Only intentional discrimination violates the Fourteenth Amendment, but the threat of disparate impact liability encourages private and public decision makers to act on the basis of race.  Justice Scalia observed in his concurrence in Ricci v Destefano, that a disparate impact provision not only permits but affirmatively requires race-conscious decision making when a disparate impact violation would otherwise result.  “But if the Federal Government is prohibited from discriminating on the basis of race, then surely it is also prohibited from enacting laws mandating that third parties—e.g., . . . whether private, State, or municipal—discriminate on the basis of race.”  The danger is that “disparate impact provisions place a racial thumb on the scales, often requiring” state or municipal governments “to evaluate the racial outcomes of their policies, and to make decisions based on (because of) those racial outcomes.”
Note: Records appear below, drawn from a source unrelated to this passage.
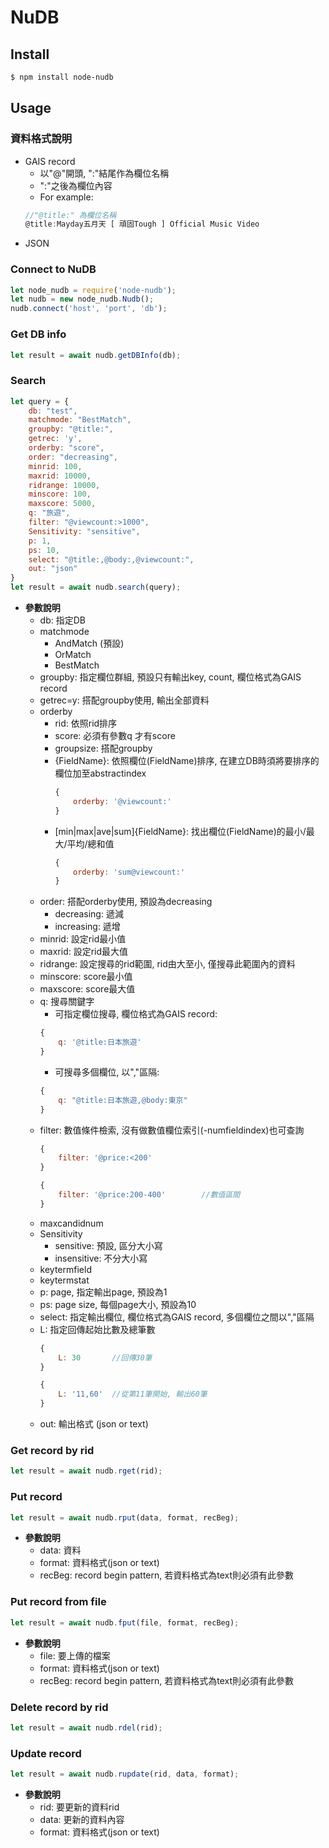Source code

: # NuDB
## Install
```bash
$ npm install node-nudb
```

## Usage
### 資料格式說明
- GAIS record 
	- 以"@"開頭, ":"結尾作為欄位名稱
	- ":"之後為欄位內容
	- For example: 
	```js
	//"@title:" 為欄位名稱
	@title:Mayday五月天 [ 頑固Tough ] Official Music Video
	```
- JSON

### Connect to NuDB
```js
let node_nudb = require('node-nudb');
let nudb = new node_nudb.Nudb();
nudb.connect('host', 'port', 'db');
```

### Get DB info
```js
let result = await nudb.getDBInfo(db);
```

### Search
```js
let query = {
	db: "test",
	matchmode: "BestMatch",
	groupby: "@title:",
	getrec: 'y',
	orderby: "score",
	order: "decreasing",
	minrid: 100,
	maxrid: 10000,
	ridrange: 10000,
	minscore: 100,
	maxscore: 5000,
	q: "旅遊",
	filter: "@viewcount:>1000",
	Sensitivity: "sensitive",
	p: 1,
	ps: 10,
	select: "@title:,@body:,@viewcount:",
	out: "json"
}
let result = await nudb.search(query);
```

- **參數說明**
	- db: 指定DB
	- matchmode
		- AndMatch (預設)
		- OrMatch
		- BestMatch
	- groupby: 指定欄位群組, 預設只有輸出key, count, 欄位格式為GAIS record
	- getrec=y: 搭配groupby使用, 輸出全部資料
	- orderby
		- rid: 依照rid排序
		- score: 必須有參數q 才有score
		- groupsize: 搭配groupby
		- {FieldName}: 依照欄位(FieldName)排序, 在建立DB時須將要排序的欄位加至abstractindex 
			```js
			{ 
				orderby: '@viewcount:' 
			}
			```
		- [min|max|ave|sum]{FieldName}: 找出欄位(FieldName)的最小/最大/平均/總和值  
			```js
			{ 
				orderby: 'sum@viewcount:' 
			}
			```
	- order: 搭配orderby使用, 預設為decreasing
		- decreasing: 遞減
		- increasing: 遞增
	- minrid: 設定rid最小值
	- maxrid: 設定rid最大值
	- ridrange: 設定搜尋的rid範圍, rid由大至小, 僅搜尋此範圍內的資料
	- minscore: score最小值
	- maxscore: score最大值
	- q: 搜尋關鍵字
		- 可指定欄位搜尋, 欄位格式為GAIS record: 
		```js
		{
			q: '@title:日本旅遊'
		}
		```
		- 可搜尋多個欄位, 以","區隔:
		```js
		{
			q: "@title:日本旅遊,@body:東京"
		}
		```
	- filter: 數值條件檢索, 沒有做數值欄位索引(-numfieldindex)也可查詢
		```js
		{
			filter: '@price:<200'		
		}	
		```
		```js
		{
			filter: '@price:200-400'		//數值區間
		}
		```
	- maxcandidnum
	- Sensitivity
		- sensitive: 預設, 區分大小寫
		- insensitive: 不分大小寫
	- keytermfield
	- keytermstat
	- p: page, 指定輸出page, 預設為1
	- ps: page size, 每個page大小, 預設為10
	- select: 指定輸出欄位, 欄位格式為GAIS record, 多個欄位之間以","區隔
	- L: 指定回傳起始比數及總筆數
		```js
		{
			L: 30		//回傳30筆
		}
		```
		```js
		{
			L: '11,60'	//從第11筆開始, 輸出60筆
		}
		```
	- out: 輸出格式 (json or text)

### Get record by rid
```js
let result = await nudb.rget(rid);
```

### Put record
```js
let result = await nudb.rput(data, format, recBeg);
```
- **參數說明**
	- data: 資料
	- format: 資料格式(json or text)
	- recBeg: record begin pattern, 若資料格式為text則必須有此參數

### Put record from file
```js
let result = await nudb.fput(file, format, recBeg);
```
- **參數說明**
	- file: 要上傳的檔案
	- format: 資料格式(json or text)
	- recBeg: record begin pattern, 若資料格式為text則必須有此參數

### Delete record by rid
```js
let result = await nudb.rdel(rid);
```

### Update record
```js
let result = await nudb.rupdate(rid, data, format);
```
- **參數說明**
	- rid: 要更新的資料rid
	- data: 更新的資料內容
	- format: 資料格式(json or text)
So the countdown is on.  Will the Court finally be able to resolve whether the Fair Housing Act encompasses claims for disparate impact?  Or will this latest case be pulled out from under the justices’ feet as with Magner and Mt. Holly?  Let’s hope for the former, because the Fair Housing Act prohibits discrimination in all aspects of residential real estate-related transactions, including but not limited to:  making loans to buy, build, repair, or improve a dwelling; purchasing real estate loans; selling, brokering, appraising residential real estate; insuring property, and selling or renting a dwelling.  Thus, extending liability based on disparate impact to sellers and businesses engaged in real estate-related transactions will affect all facets of the nation’s housing market, which is an integral part of our national economy.